++++ MATERIAL SHOWN ++++

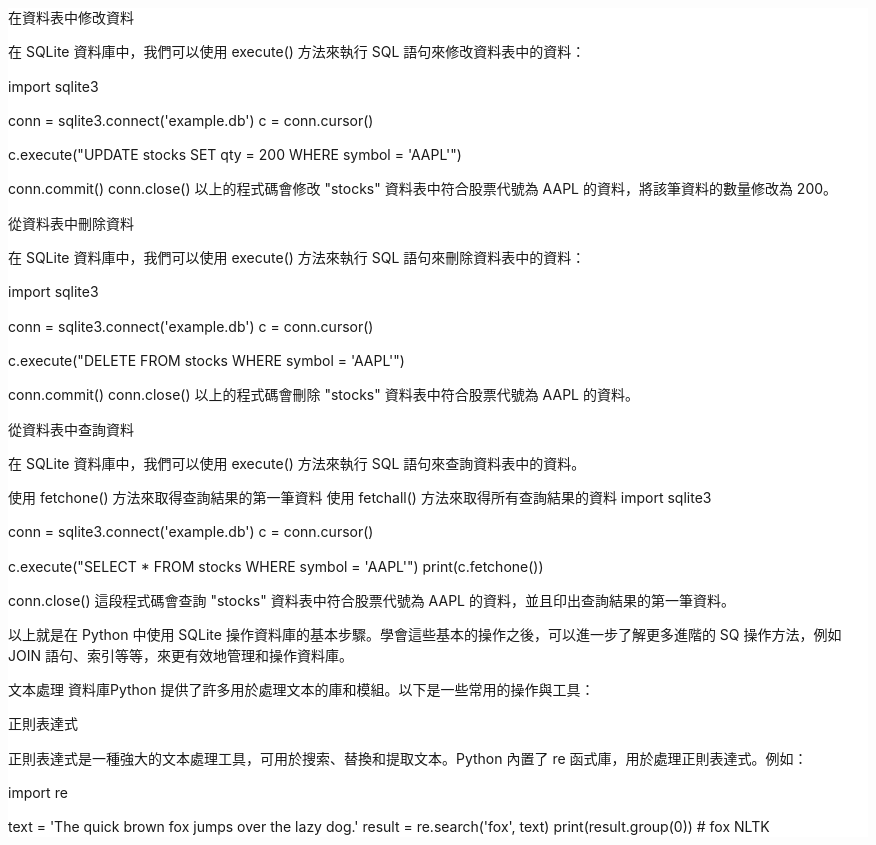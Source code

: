 
在資料表中修改資料

在 SQLite 資料庫中，我們可以使用 execute() 方法來執行 SQL 語句來修改資料表中的資料：

import sqlite3

conn = sqlite3.connect('example.db')
c = conn.cursor()

c.execute("UPDATE stocks SET qty = 200 WHERE symbol = 'AAPL'")

conn.commit()
conn.close()
以上的程式碼會修改 "stocks" 資料表中符合股票代號為 AAPL 的資料，將該筆資料的數量修改為 200。

從資料表中刪除資料

在 SQLite 資料庫中，我們可以使用 execute() 方法來執行 SQL 語句來刪除資料表中的資料：

import sqlite3

conn = sqlite3.connect('example.db')
c = conn.cursor()

c.execute("DELETE FROM stocks WHERE symbol = 'AAPL'")

conn.commit()
conn.close()
以上的程式碼會刪除 "stocks" 資料表中符合股票代號為 AAPL 的資料。

從資料表中查詢資料

在 SQLite 資料庫中，我們可以使用 execute() 方法來執行 SQL 語句來查詢資料表中的資料。

使用 fetchone() 方法來取得查詢結果的第一筆資料
使用 fetchall() 方法來取得所有查詢結果的資料
import sqlite3

conn = sqlite3.connect('example.db')
c = conn.cursor()

c.execute("SELECT * FROM stocks WHERE symbol = 'AAPL'")
print(c.fetchone())

conn.close()
這段程式碼會查詢 "stocks" 資料表中符合股票代號為 AAPL 的資料，並且印出查詢結果的第一筆資料。

以上就是在 Python 中使用 SQLite 操作資料庫的基本步驟。學會這些基本的操作之後，可以進一步了解更多進階的 SQ 操作方法，例如 JOIN 語句、索引等等，來更有效地管理和操作資料庫。

文本處理
資料庫Python 提供了許多用於處理文本的庫和模組。以下是一些常用的操作與工具：

正則表達式

正則表達式是一種強大的文本處理工具，可用於搜索、替換和提取文本。Python 內置了 re 函式庫，用於處理正則表達式。例如：

import re

text = 'The quick brown fox jumps over the lazy dog.'
result = re.search('fox', text)
print(result.group(0)) # fox
NLTK

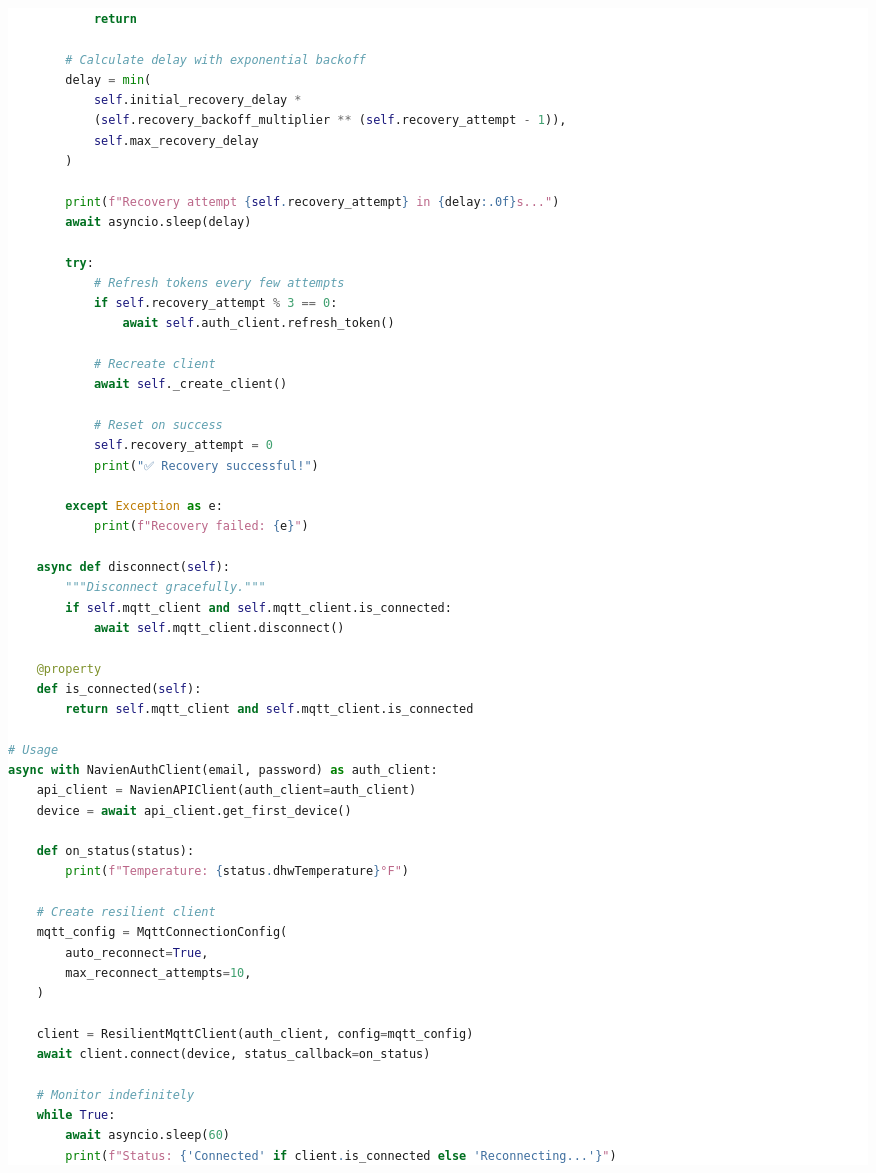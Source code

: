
 ```python
            return
        
        # Calculate delay with exponential backoff
        delay = min(
            self.initial_recovery_delay * 
            (self.recovery_backoff_multiplier ** (self.recovery_attempt - 1)),
            self.max_recovery_delay
        )
        
        print(f"Recovery attempt {self.recovery_attempt} in {delay:.0f}s...")
        await asyncio.sleep(delay)
        
        try:
            # Refresh tokens every few attempts
            if self.recovery_attempt % 3 == 0:
                await self.auth_client.refresh_token()
            
            # Recreate client
            await self._create_client()
            
            # Reset on success
            self.recovery_attempt = 0
            print("✅ Recovery successful!")
            
        except Exception as e:
            print(f"Recovery failed: {e}")
    
    async def disconnect(self):
        """Disconnect gracefully."""
        if self.mqtt_client and self.mqtt_client.is_connected:
            await self.mqtt_client.disconnect()
    
    @property
    def is_connected(self):
        return self.mqtt_client and self.mqtt_client.is_connected

# Usage
async with NavienAuthClient(email, password) as auth_client:
    api_client = NavienAPIClient(auth_client=auth_client)
    device = await api_client.get_first_device()
    
    def on_status(status):
        print(f"Temperature: {status.dhwTemperature}°F")
    
    # Create resilient client
    mqtt_config = MqttConnectionConfig(
        auto_reconnect=True,
        max_reconnect_attempts=10,
    )
    
    client = ResilientMqttClient(auth_client, config=mqtt_config)
    await client.connect(device, status_callback=on_status)
    
    # Monitor indefinitely
    while True:
        await asyncio.sleep(60)
        print(f"Status: {'Connected' if client.is_connected else 'Reconnecting...'}")
```
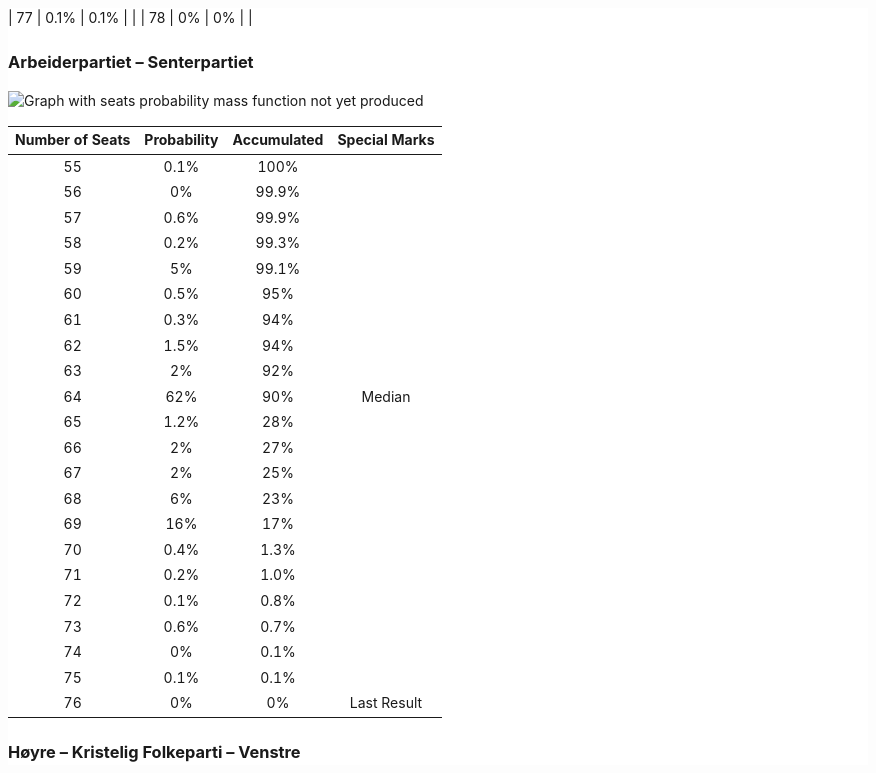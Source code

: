 | 77 | 0.1% | 0.1% |  |
| 78 | 0% | 0% |  |

### Arbeiderpartiet – Senterpartiet

![Graph with seats probability mass function not yet produced](2025-05-02-Verian-coalitions-seats-pmf-ap–sp.png "Seats Probability Mass Function")

| Number of Seats | Probability | Accumulated | Special Marks |
|:---------------:|:-----------:|:-----------:|:-------------:|
| 55 | 0.1% | 100% |  |
| 56 | 0% | 99.9% |  |
| 57 | 0.6% | 99.9% |  |
| 58 | 0.2% | 99.3% |  |
| 59 | 5% | 99.1% |  |
| 60 | 0.5% | 95% |  |
| 61 | 0.3% | 94% |  |
| 62 | 1.5% | 94% |  |
| 63 | 2% | 92% |  |
| 64 | 62% | 90% | Median |
| 65 | 1.2% | 28% |  |
| 66 | 2% | 27% |  |
| 67 | 2% | 25% |  |
| 68 | 6% | 23% |  |
| 69 | 16% | 17% |  |
| 70 | 0.4% | 1.3% |  |
| 71 | 0.2% | 1.0% |  |
| 72 | 0.1% | 0.8% |  |
| 73 | 0.6% | 0.7% |  |
| 74 | 0% | 0.1% |  |
| 75 | 0.1% | 0.1% |  |
| 76 | 0% | 0% | Last Result |

### Høyre – Kristelig Folkeparti – Venstre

++++

_REQUIRED ACTION_. Wherever a picture appears in the material above, skip it and copy the rest without change.

_TASK RESULT_.
Source code

: 
在資料表中修改資料

在 SQLite 資料庫中，我們可以使用 execute() 方法來執行 SQL 語句來修改資料表中的資料：

import sqlite3

conn = sqlite3.connect('example.db')
c = conn.cursor()

c.execute("UPDATE stocks SET qty = 200 WHERE symbol = 'AAPL'")

conn.commit()
conn.close()
以上的程式碼會修改 "stocks" 資料表中符合股票代號為 AAPL 的資料，將該筆資料的數量修改為 200。

從資料表中刪除資料

在 SQLite 資料庫中，我們可以使用 execute() 方法來執行 SQL 語句來刪除資料表中的資料：

import sqlite3

conn = sqlite3.connect('example.db')
c = conn.cursor()

c.execute("DELETE FROM stocks WHERE symbol = 'AAPL'")

conn.commit()
conn.close()
以上的程式碼會刪除 "stocks" 資料表中符合股票代號為 AAPL 的資料。

從資料表中查詢資料

在 SQLite 資料庫中，我們可以使用 execute() 方法來執行 SQL 語句來查詢資料表中的資料。

使用 fetchone() 方法來取得查詢結果的第一筆資料
使用 fetchall() 方法來取得所有查詢結果的資料
import sqlite3

conn = sqlite3.connect('example.db')
c = conn.cursor()

c.execute("SELECT * FROM stocks WHERE symbol = 'AAPL'")
print(c.fetchone())

conn.close()
這段程式碼會查詢 "stocks" 資料表中符合股票代號為 AAPL 的資料，並且印出查詢結果的第一筆資料。

以上就是在 Python 中使用 SQLite 操作資料庫的基本步驟。學會這些基本的操作之後，可以進一步了解更多進階的 SQ 操作方法，例如 JOIN 語句、索引等等，來更有效地管理和操作資料庫。

文本處理
資料庫Python 提供了許多用於處理文本的庫和模組。以下是一些常用的操作與工具：

正則表達式

正則表達式是一種強大的文本處理工具，可用於搜索、替換和提取文本。Python 內置了 re 函式庫，用於處理正則表達式。例如：

import re

text = 'The quick brown fox jumps over the lazy dog.'
result = re.search('fox', text)
print(result.group(0)) # fox
NLTK

Source code

:
 ```python
            return
        
        # Calculate delay with exponential backoff
        delay = min(
            self.initial_recovery_delay * 
            (self.recovery_backoff_multiplier ** (self.recovery_attempt - 1)),
            self.max_recovery_delay
        )
        
        print(f"Recovery attempt {self.recovery_attempt} in {delay:.0f}s...")
        await asyncio.sleep(delay)
        
        try:
            # Refresh tokens every few attempts
            if self.recovery_attempt % 3 == 0:
                await self.auth_client.refresh_token()
            
            # Recreate client
            await self._create_client()
            
            # Reset on success
            self.recovery_attempt = 0
            print("✅ Recovery successful!")
            
        except Exception as e:
            print(f"Recovery failed: {e}")
    
    async def disconnect(self):
        """Disconnect gracefully."""
        if self.mqtt_client and self.mqtt_client.is_connected:
            await self.mqtt_client.disconnect()
    
    @property
    def is_connected(self):
        return self.mqtt_client and self.mqtt_client.is_connected

# Usage
async with NavienAuthClient(email, password) as auth_client:
    api_client = NavienAPIClient(auth_client=auth_client)
    device = await api_client.get_first_device()
    
    def on_status(status):
        print(f"Temperature: {status.dhwTemperature}°F")
    
    # Create resilient client
    mqtt_config = MqttConnectionConfig(
        auto_reconnect=True,
        max_reconnect_attempts=10,
    )
    
    client = ResilientMqttClient(auth_client, config=mqtt_config)
    await client.connect(device, status_callback=on_status)
    
    # Monitor indefinitely
    while True:
        await asyncio.sleep(60)
        print(f"Status: {'Connected' if client.is_connected else 'Reconnecting...'}")
```
Source code

: | 77 | 0.1% | 0.1% |  |
| 78 | 0% | 0% |  |

### Arbeiderpartiet – Senterpartiet

![Graph with seats probability mass function not yet produced](2025-05-02-Verian-coalitions-seats-pmf-ap–sp.png "Seats Probability Mass Function")

| Number of Seats | Probability | Accumulated | Special Marks |
|:---------------:|:-----------:|:-----------:|:-------------:|
| 55 | 0.1% | 100% |  |
| 56 | 0% | 99.9% |  |
| 57 | 0.6% | 99.9% |  |
| 58 | 0.2% | 99.3% |  |
| 59 | 5% | 99.1% |  |
| 60 | 0.5% | 95% |  |
| 61 | 0.3% | 94% |  |
| 62 | 1.5% | 94% |  |
| 63 | 2% | 92% |  |
| 64 | 62% | 90% | Median |
| 65 | 1.2% | 28% |  |
| 66 | 2% | 27% |  |
| 67 | 2% | 25% |  |
| 68 | 6% | 23% |  |
| 69 | 16% | 17% |  |
| 70 | 0.4% | 1.3% |  |
| 71 | 0.2% | 1.0% |  |
| 72 | 0.1% | 0.8% |  |
| 73 | 0.6% | 0.7% |  |
| 74 | 0% | 0.1% |  |
| 75 | 0.1% | 0.1% |  |
| 76 | 0% | 0% | Last Result |

### Høyre – Kristelig Folkeparti – Venstre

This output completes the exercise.